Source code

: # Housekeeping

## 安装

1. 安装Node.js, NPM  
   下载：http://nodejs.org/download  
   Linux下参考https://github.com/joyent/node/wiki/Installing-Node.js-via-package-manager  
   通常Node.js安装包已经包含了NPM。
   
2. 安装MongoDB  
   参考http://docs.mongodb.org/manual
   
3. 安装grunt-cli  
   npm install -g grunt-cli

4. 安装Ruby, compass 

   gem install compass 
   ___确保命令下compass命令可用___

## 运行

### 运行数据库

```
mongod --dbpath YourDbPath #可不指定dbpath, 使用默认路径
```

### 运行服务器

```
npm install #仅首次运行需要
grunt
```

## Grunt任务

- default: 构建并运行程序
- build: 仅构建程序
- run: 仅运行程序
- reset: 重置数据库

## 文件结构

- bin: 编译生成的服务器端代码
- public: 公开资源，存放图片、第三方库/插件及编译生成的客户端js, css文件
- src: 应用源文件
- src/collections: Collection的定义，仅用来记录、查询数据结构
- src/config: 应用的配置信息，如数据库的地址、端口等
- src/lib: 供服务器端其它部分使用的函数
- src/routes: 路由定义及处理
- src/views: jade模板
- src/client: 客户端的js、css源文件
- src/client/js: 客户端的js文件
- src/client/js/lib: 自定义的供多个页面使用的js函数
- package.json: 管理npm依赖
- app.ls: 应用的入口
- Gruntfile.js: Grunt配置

* * *

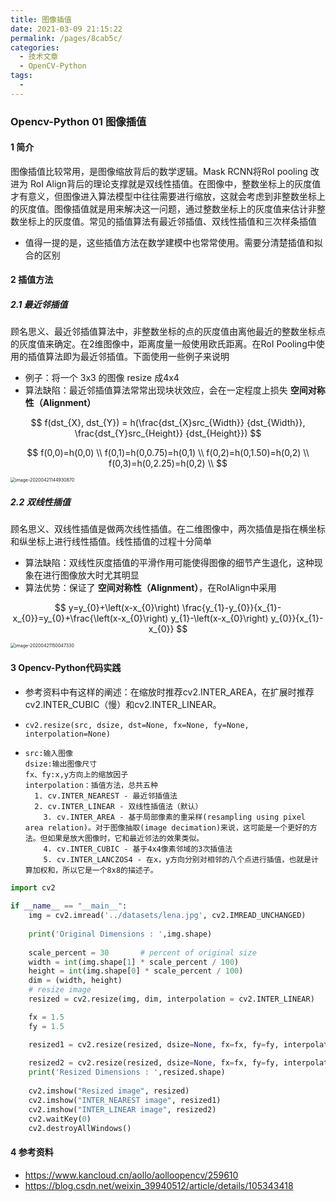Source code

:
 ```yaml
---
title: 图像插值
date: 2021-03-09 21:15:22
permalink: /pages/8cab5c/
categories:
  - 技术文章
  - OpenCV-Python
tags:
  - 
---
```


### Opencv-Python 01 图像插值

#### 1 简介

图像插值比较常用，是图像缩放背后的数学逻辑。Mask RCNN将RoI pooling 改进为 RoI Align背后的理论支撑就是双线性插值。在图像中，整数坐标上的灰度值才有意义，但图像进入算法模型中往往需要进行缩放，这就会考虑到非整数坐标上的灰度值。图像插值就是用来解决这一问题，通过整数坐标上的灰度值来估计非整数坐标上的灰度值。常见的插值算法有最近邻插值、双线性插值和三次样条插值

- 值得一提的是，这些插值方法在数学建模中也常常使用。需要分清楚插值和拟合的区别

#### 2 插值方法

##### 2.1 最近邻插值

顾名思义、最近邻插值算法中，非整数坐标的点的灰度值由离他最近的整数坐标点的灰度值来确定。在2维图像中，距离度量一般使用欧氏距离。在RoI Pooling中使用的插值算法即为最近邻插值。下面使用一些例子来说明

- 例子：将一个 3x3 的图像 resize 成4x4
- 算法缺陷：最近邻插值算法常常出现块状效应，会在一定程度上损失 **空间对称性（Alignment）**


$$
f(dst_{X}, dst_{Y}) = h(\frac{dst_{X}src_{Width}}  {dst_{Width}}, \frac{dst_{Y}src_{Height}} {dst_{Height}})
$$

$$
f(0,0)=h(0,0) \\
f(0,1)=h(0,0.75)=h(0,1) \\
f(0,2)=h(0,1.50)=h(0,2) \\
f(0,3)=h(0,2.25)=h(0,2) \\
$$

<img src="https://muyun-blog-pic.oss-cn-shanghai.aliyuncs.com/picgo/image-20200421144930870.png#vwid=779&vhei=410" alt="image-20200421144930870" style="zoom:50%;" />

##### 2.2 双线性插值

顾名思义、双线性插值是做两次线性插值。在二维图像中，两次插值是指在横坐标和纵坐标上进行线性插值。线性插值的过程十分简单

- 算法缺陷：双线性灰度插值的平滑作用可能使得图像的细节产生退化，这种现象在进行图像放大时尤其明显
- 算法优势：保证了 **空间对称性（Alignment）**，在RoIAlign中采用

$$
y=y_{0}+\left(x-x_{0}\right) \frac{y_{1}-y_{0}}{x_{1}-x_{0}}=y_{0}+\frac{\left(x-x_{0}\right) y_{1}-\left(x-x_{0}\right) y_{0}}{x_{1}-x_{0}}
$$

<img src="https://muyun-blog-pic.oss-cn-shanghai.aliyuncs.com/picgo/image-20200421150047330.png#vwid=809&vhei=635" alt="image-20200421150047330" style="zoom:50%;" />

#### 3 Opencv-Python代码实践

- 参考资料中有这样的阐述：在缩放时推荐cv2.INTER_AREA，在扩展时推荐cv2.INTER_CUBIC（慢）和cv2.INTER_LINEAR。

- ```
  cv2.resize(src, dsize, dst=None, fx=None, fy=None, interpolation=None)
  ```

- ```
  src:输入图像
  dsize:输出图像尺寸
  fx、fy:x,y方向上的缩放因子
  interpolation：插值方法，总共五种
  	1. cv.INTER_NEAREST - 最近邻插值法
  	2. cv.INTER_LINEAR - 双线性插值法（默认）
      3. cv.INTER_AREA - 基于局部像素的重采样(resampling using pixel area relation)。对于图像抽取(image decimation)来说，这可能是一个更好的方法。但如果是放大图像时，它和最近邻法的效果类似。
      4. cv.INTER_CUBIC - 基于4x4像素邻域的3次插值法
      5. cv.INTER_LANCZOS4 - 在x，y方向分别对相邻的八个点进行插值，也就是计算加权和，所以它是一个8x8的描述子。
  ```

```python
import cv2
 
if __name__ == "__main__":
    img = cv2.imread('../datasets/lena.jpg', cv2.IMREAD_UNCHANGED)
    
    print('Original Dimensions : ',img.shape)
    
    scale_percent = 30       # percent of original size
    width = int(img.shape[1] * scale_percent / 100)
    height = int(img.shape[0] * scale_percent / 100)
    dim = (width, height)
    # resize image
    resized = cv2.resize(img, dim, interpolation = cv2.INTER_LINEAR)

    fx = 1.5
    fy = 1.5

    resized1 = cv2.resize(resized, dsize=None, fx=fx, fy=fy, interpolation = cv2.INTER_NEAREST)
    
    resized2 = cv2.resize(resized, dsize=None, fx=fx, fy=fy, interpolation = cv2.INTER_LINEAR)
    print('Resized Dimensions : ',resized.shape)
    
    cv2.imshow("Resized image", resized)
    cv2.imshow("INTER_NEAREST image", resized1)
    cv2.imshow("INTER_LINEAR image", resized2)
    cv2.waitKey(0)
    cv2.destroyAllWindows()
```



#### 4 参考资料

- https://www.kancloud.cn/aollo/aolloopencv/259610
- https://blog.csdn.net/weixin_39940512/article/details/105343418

---

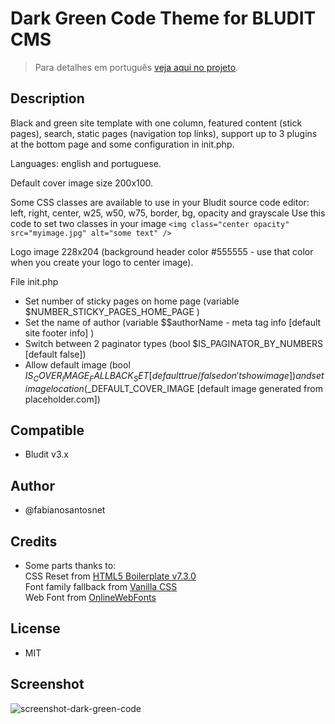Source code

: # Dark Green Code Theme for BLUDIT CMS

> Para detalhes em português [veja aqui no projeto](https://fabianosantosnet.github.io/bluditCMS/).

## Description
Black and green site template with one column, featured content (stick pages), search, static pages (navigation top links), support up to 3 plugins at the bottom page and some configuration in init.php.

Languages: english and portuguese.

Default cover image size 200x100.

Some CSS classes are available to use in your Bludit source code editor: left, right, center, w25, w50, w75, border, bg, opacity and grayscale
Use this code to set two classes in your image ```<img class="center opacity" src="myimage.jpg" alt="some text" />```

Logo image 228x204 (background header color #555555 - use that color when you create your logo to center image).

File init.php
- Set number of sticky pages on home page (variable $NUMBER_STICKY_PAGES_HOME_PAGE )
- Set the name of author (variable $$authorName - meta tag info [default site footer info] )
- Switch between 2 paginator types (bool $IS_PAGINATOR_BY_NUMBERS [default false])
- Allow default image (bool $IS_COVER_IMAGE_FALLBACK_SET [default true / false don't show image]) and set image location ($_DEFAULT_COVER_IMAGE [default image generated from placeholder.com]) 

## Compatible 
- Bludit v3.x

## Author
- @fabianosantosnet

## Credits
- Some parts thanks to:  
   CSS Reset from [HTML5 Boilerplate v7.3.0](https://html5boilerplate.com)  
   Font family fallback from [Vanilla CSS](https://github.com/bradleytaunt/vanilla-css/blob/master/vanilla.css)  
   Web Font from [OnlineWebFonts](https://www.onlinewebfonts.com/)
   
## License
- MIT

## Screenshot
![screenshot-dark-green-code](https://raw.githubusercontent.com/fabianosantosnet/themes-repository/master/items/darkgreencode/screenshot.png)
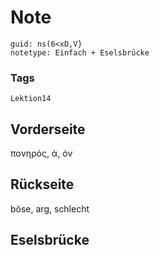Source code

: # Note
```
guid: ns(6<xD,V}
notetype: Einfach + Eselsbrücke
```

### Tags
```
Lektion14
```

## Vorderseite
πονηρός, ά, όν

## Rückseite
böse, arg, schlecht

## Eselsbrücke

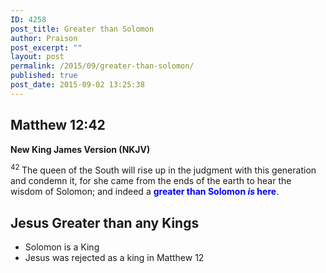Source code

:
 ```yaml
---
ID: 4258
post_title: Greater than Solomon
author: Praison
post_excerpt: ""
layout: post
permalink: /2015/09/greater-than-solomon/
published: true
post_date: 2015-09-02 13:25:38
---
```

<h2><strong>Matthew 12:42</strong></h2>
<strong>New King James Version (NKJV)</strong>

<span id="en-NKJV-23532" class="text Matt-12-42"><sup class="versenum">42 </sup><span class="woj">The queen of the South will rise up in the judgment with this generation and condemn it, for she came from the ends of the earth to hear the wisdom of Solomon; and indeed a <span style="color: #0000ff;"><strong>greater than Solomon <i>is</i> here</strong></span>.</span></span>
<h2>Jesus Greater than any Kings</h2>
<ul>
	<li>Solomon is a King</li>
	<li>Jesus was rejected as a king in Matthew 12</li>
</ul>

▶ [What is needed] Go through the lines above and count those with "false"; report only the number.

▶ [Exercise response] 2